Инстинктивно она нежно положила обе руки на плечи Грэм, и прошептала:
"Она причиняет боль. Ты сыграешь мне сначала?"
Она никогда не просила об этом раньше. Грэм накрыла руку Анны своей, еще раз удивляясь теплу ее кожи. Она задержала ее на мгновение, а потом поднесла руки к клавиатуре.
"Да".
Анна неохотно отошла назад, не желая прекращать этот редкий момент близости. Но она знала, что Грэм сделала еще один шаг, впуская Анну в свою жизнь. Грэм давно не хотела, чтобы кто-то слышал результаты ее работы.
Анна присела на стул неподалеку, с которого она могла видеть, как играет Грэм. Она затаила дыхание, когда мелодия снова разнеслась по комнате. Она бы никогда не поверила, что в мире может существовать что-то настолько красивое, но вид Грэм и звучание ее музыки убеждали ее в обратном.
Анна закрыла глаза и позволила мелодии унести себя. Когда воцарилась тишина, она не сразу пришла в себя. Она дрожала, и казалось, дар речи ее покинул. Когда она открыла глаза, то увидела, что Грэм повернулась к ней в ожидании.
"Я никогда не представляла, что может быть что-то настолько волнующее," – тихо сказала Анна. – "Твоя музыка – дар миру, Грэм. Огромное тебе спасибо, что поделилась ею со мной".
Грэм подняла голову, ее лицо было мокрым от слез.
"Я думала, что потеряла ее навсегда", – прошептала она, ее голос срывался.
Вид ее слез убивал Анну. Она хотела лишь взять Грэм за руку, но вместо этого крепко ее обняла. Она прижалась к ней и прошептала:
"О боже, Грэм, твоя музыка разрывает мне сердце. Ты разрываешь мне сердце".
Грэм с трудом сдерживалась, чтобы не ответить на объятия. Тело Анны было прижато к ее телу, она чувствовала движение ее груди с каждым вдохом, их сердца, казалось, бились в унисон. Близость Анны, ее слова, пробудили в Грэм такое сильное желание, что ее аккуратно возведенные баррикады едва не пали. Она боялась, что если даст волю эмоциям, то станет их заложником, как тогда с Кристиной. Она знала, что не сможет пережить еще одно разочарование. Если такая боль вернется, она точно сломается. Чувства, пробуждаемые Анной, были слишком взрывоопасными. Ради всего разумного, что у нее осталось, она не могла позволить этому случиться.

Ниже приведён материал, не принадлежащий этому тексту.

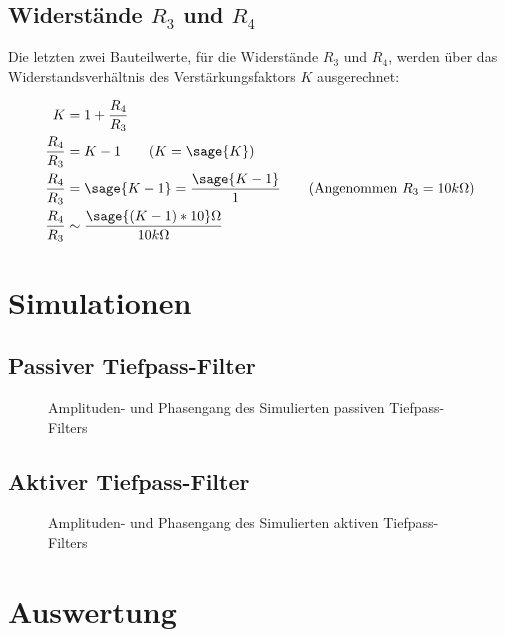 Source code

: \documentclass[a4paper]{hitec}
\begin{document}
\subsection{Widerstände $R_3$ und $R_4$}

Die letzten zwei Bauteilwerte, für die Widerstände $R_3$ und $R_4$, werden über das Widerstandsverhältnis des Verstärkungsfaktors $K$ ausgerechnet:

\begin{align*}
    K &= 1 + \frac{R_4}{R_3} \\
    \frac{R_4}{R_3} &= K - 1 \tag*{($K = \sage{K}$)} \\
    \frac{R_4}{R_3} &= \sage{K-1} = \frac{\sage{K-1}}{1} \tag*{(Angenommen $R_3 = 10k\Omega$)} \\
    \frac{R_4}{R_3} &\sim \frac{\sage{(K-1)*10}\Omega}{10k\Omega}
\end{align*}

\section{Simulationen}

\subsection{Passiver Tiefpass-Filter }

\begin{figure}[H]
    \centering
    
    \caption{Amplituden- und Phasengang des Simulierten passiven Tiefpass-Filters}
\end{figure}

\subsection{Aktiver Tiefpass-Filter }

\begin{figure}[H]
    \centering
    
    \caption{Amplituden- und Phasengang des Simulierten aktiven Tiefpass-Filters}
\end{figure}

\clearpage

\section{Auswertung}
\end{document}
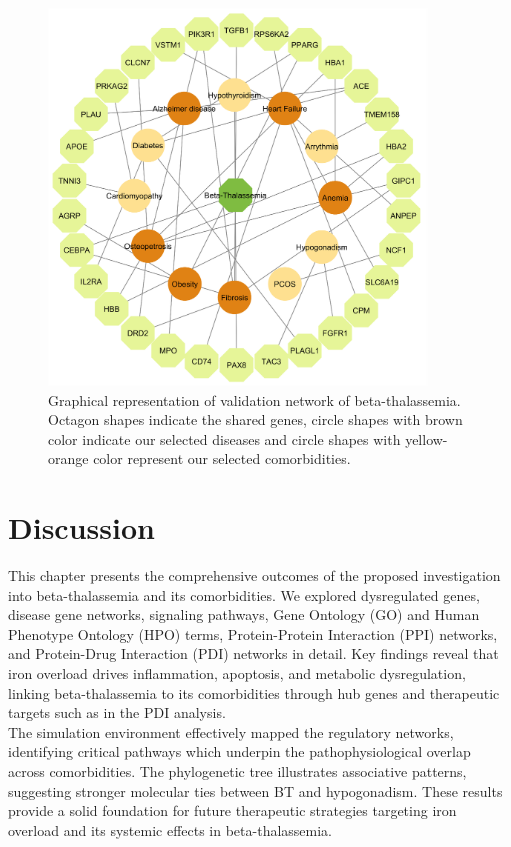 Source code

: \begin{figure}[H]
    \centering
    \includegraphics[height=10cm]{./fig/fig4_16.png}
    \centering
    \caption{Graphical representation of validation network of beta-thalassemia. Octagon shapes indicate the shared genes, circle shapes with brown color indicate our selected diseases and circle shapes with yellow-orange color represent our selected comorbidities.}
    \label{fig:drug_disease_network}
\end{figure}

\section{Discussion}
This chapter presents the comprehensive outcomes of the proposed investigation into beta-thalassemia and its comorbidities. We explored dysregulated genes, disease gene networks, signaling pathways, Gene Ontology (GO) and Human Phenotype Ontology (HPO) terms, Protein-Protein Interaction (PPI) networks, and Protein-Drug Interaction (PDI) networks in detail. Key findings reveal that iron overload drives inflammation, apoptosis, and metabolic dysregulation, linking beta-thalassemia to its comorbidities through hub genes and therapeutic targets such as in the PDI analysis.\\


The simulation environment effectively mapped the regulatory networks, identifying critical pathways which underpin the pathophysiological overlap across comorbidities. The phylogenetic tree illustrates associative patterns, suggesting stronger molecular ties between BT and hypogonadism. These results provide a solid foundation for future therapeutic strategies targeting iron overload and its systemic effects in beta-thalassemia.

Анна чувствовала оцепенение Грэм, но только обняла ее еще крепче. Она не могла найти иного способа показать Грэм, насколько она бесценна.
"Ты так уникальна! В твоей душе столько грации, красоты и нежности. Ты этого даже не осознаешь, правда? Ты такая особенная, я и выразить не могу".
У нее не было слов, лишь чувства. Восхищение, уважение, защита, симпатия и сладкое безудержное желание. Все чувства слились воедино, Анне нужно было облечь их в форму, иначе она взорвется. Она провела руками от спины Грэм к ее лицу, запустила в волосы и нежно простонала:
"Если бы ты знала…"
Ее губы встретили губы Грэм. У Грэм перехватило дыхание, ее самоконтроль разбился вдребезги. На какое-то мгновение она чувствовала лишь сильнейшее желание, поразившее ее, и влажное тепло. Со стоном она сделала шаг навстречу огню, обнимая его источник. Когда она резко притянула Анну к себе, полностью отдавшись поцелую, удушающий ужас затмевал ее страсть. Она чувствовала себя более уязвимой, чем в первые секунды после осознания слепоты, когда она открыла глаза, и увидела темноту более страшную, чем что-либо виденное прежде. Это то, от чего она убегала все эти годы – от этой страшной силы, которой обладала над ней любовь.
"Анна, нет…" – прошептала Грэм, беря Анну за руки, гладящие ее грудь. Она нежно сжала ее запястья, аккуратно освободившись из объятий Анны. Ей не хватало воздуха, голова кружилась, но наконец она смогла хрипло прошептать: – "Ты делаешь мне честь, Анна. Своим восхищением, добротой. Я рада поделиться с тобой своей музыкой. Сложно выразить, как важно для меня то, что она тебе нравится. Но это все, что я могу дать, Анна. Прости".
***
Эти слова были ножом в грудь Анны. Неужели внутри нее всегда будет эта страшная пустота? Она не хотела отпускать ее, но знала, что нужно это сделать. Она не могла заставить Грэм ответить на ее чувства, хотеть того же, чего и она.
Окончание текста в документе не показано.